What the task requires: Produce as output only the lines below starting at the line with "2. All committees" and continuing through the line with "1. An affirmative", each one exactly as written.

Input data:
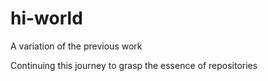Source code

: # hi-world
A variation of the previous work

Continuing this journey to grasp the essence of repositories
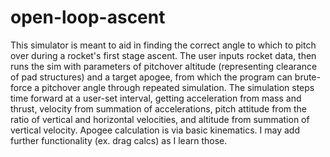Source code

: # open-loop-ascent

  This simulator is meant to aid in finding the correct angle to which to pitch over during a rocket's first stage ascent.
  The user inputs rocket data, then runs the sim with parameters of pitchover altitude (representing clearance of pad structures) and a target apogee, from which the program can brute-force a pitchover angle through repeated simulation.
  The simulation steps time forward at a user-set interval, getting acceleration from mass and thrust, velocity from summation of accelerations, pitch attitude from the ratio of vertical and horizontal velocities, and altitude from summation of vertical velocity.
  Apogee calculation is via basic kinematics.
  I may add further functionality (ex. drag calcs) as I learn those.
...
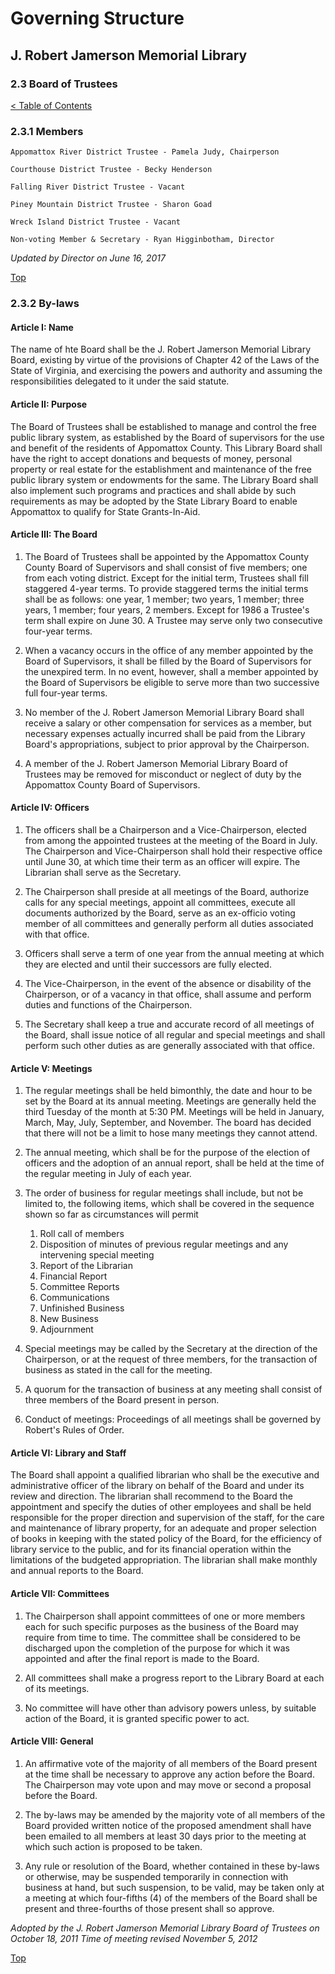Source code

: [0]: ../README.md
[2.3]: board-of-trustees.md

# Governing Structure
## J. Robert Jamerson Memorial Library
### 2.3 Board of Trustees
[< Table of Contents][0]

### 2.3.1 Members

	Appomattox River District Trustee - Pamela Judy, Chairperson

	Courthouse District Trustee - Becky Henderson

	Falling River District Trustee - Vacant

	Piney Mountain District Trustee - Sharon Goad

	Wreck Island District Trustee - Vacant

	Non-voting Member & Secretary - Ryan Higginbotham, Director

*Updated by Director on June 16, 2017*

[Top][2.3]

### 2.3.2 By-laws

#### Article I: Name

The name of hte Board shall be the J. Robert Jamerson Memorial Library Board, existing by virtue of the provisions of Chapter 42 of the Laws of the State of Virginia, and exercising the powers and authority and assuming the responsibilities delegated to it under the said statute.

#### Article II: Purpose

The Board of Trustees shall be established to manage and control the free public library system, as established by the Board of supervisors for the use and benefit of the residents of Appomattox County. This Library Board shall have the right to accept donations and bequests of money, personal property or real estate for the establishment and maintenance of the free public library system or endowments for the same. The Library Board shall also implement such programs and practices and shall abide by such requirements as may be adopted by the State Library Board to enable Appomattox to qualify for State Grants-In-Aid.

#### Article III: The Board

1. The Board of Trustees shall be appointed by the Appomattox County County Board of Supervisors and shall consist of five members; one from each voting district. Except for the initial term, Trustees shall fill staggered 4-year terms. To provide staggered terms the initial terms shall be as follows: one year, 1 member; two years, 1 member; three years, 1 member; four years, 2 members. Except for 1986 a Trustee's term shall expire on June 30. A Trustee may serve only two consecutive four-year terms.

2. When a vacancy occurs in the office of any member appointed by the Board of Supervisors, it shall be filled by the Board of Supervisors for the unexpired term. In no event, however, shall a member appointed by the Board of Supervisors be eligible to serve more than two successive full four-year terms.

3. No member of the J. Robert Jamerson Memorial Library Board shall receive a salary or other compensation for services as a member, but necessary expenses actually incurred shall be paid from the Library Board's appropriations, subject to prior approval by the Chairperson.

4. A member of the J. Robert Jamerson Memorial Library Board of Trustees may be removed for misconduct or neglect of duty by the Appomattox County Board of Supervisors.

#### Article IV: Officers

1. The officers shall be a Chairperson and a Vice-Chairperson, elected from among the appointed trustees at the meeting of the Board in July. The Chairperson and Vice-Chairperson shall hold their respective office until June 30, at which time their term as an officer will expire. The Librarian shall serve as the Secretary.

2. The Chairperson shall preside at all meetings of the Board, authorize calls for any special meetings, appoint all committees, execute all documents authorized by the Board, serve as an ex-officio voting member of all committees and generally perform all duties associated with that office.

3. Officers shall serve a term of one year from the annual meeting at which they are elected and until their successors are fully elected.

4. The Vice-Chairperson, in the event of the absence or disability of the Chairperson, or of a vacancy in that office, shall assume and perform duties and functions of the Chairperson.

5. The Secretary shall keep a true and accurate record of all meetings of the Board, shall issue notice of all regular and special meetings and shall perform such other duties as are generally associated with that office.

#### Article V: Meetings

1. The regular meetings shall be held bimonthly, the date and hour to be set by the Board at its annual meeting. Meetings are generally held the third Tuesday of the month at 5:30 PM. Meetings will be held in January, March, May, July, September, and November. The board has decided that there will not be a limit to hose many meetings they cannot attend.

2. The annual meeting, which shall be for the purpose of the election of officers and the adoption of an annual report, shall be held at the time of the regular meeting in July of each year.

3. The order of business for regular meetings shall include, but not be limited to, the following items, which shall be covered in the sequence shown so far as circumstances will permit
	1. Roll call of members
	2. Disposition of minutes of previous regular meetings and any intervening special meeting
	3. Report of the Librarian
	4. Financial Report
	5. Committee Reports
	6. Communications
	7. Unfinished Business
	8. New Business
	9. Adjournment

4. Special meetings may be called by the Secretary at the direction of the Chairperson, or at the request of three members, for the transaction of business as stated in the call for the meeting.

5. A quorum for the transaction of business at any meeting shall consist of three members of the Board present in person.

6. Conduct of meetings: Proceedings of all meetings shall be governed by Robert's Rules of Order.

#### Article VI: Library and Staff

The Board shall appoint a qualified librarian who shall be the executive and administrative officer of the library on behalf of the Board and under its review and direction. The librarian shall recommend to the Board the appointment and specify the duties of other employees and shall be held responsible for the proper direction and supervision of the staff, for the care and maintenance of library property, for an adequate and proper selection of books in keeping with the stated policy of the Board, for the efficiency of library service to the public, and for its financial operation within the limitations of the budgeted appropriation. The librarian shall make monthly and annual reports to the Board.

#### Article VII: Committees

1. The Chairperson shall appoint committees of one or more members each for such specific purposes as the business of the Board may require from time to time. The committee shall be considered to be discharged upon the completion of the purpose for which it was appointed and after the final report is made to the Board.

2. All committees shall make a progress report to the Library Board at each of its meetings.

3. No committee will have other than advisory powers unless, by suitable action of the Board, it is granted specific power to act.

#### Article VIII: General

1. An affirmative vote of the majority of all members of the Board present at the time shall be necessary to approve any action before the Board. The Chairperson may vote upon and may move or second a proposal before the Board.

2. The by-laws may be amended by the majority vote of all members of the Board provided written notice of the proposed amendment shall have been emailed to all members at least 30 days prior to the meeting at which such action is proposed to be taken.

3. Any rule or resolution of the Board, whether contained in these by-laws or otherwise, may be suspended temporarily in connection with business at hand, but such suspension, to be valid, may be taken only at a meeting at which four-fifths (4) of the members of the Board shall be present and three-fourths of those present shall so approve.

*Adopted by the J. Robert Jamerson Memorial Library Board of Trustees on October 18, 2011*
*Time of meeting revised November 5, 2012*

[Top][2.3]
--
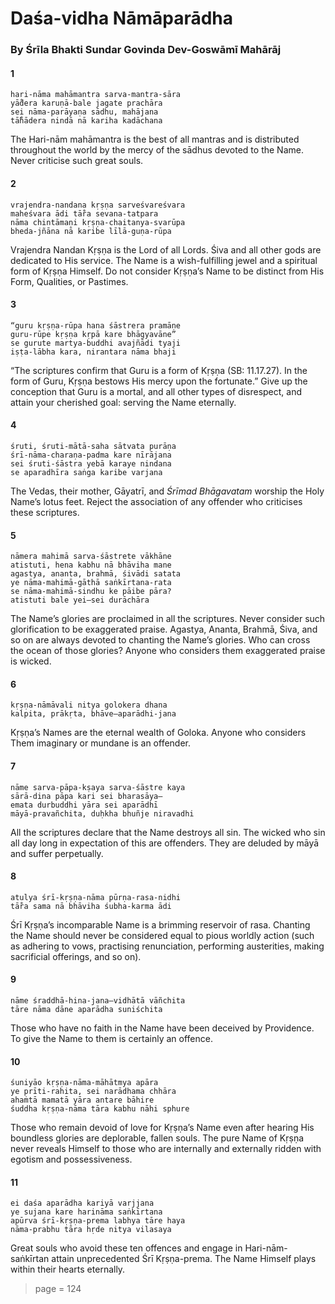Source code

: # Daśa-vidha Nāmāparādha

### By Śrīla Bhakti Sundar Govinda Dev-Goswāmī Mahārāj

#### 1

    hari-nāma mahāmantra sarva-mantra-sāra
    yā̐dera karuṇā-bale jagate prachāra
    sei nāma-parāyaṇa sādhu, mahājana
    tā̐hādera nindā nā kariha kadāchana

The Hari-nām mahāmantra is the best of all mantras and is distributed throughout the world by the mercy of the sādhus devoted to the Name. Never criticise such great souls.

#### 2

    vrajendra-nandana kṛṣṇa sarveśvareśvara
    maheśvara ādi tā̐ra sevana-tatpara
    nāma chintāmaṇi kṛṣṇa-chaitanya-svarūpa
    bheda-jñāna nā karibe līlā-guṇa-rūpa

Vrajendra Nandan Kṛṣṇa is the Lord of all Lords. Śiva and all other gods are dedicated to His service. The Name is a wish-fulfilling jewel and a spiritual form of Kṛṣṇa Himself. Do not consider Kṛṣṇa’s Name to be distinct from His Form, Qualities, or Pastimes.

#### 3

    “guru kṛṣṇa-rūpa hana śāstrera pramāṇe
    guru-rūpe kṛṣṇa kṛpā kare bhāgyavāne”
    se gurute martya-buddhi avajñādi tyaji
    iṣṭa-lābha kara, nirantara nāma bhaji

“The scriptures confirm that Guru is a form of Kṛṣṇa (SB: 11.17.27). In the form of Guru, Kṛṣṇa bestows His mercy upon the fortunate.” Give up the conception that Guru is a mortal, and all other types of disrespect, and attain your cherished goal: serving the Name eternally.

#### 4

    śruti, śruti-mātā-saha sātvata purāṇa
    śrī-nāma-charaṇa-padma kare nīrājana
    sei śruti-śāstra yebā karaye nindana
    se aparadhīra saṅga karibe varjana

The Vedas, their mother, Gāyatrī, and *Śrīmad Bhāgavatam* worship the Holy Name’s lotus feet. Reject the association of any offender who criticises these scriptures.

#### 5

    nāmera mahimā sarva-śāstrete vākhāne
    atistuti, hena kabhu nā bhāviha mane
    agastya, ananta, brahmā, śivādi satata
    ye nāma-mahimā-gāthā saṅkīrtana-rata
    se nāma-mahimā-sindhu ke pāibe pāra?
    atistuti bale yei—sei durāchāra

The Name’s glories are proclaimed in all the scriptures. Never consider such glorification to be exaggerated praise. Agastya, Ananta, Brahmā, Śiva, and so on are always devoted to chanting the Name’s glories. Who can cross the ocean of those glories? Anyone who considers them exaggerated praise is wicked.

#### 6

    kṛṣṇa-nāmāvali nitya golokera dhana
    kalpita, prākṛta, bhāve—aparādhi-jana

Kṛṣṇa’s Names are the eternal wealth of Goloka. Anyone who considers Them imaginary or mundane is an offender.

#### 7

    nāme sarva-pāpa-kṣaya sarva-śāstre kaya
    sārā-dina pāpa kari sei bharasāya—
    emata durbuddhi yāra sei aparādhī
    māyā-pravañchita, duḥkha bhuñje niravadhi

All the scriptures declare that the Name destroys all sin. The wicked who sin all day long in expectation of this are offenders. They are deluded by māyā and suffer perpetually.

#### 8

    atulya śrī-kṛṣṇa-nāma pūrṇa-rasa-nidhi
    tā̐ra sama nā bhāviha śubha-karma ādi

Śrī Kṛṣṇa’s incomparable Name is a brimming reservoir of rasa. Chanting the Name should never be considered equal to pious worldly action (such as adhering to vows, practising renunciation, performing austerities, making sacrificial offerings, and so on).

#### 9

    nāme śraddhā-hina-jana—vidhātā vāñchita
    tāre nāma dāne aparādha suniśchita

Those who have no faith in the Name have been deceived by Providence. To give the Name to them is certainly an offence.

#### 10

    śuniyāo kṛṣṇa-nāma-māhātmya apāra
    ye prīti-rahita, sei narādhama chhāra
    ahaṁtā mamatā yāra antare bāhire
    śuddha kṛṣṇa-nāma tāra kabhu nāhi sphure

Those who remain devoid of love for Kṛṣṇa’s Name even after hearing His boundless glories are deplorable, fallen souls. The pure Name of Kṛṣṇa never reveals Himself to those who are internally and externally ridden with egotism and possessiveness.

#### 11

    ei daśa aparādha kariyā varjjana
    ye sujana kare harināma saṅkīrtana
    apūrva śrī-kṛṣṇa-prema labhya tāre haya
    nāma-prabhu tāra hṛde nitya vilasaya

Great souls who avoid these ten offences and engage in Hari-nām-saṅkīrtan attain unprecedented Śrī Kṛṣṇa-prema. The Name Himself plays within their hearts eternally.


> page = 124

Answer space:
2. All committees shall make a progress report to the Library Board at each of its meetings.

3. No committee will have other than advisory powers unless, by suitable action of the Board, it is granted specific power to act.

#### Article VIII: General

1. An affirmative vote of the majority of all members of the Board present at the time shall be necessary to approve any action before the Board. The Chairperson may vote upon and may move or second a proposal before the Board.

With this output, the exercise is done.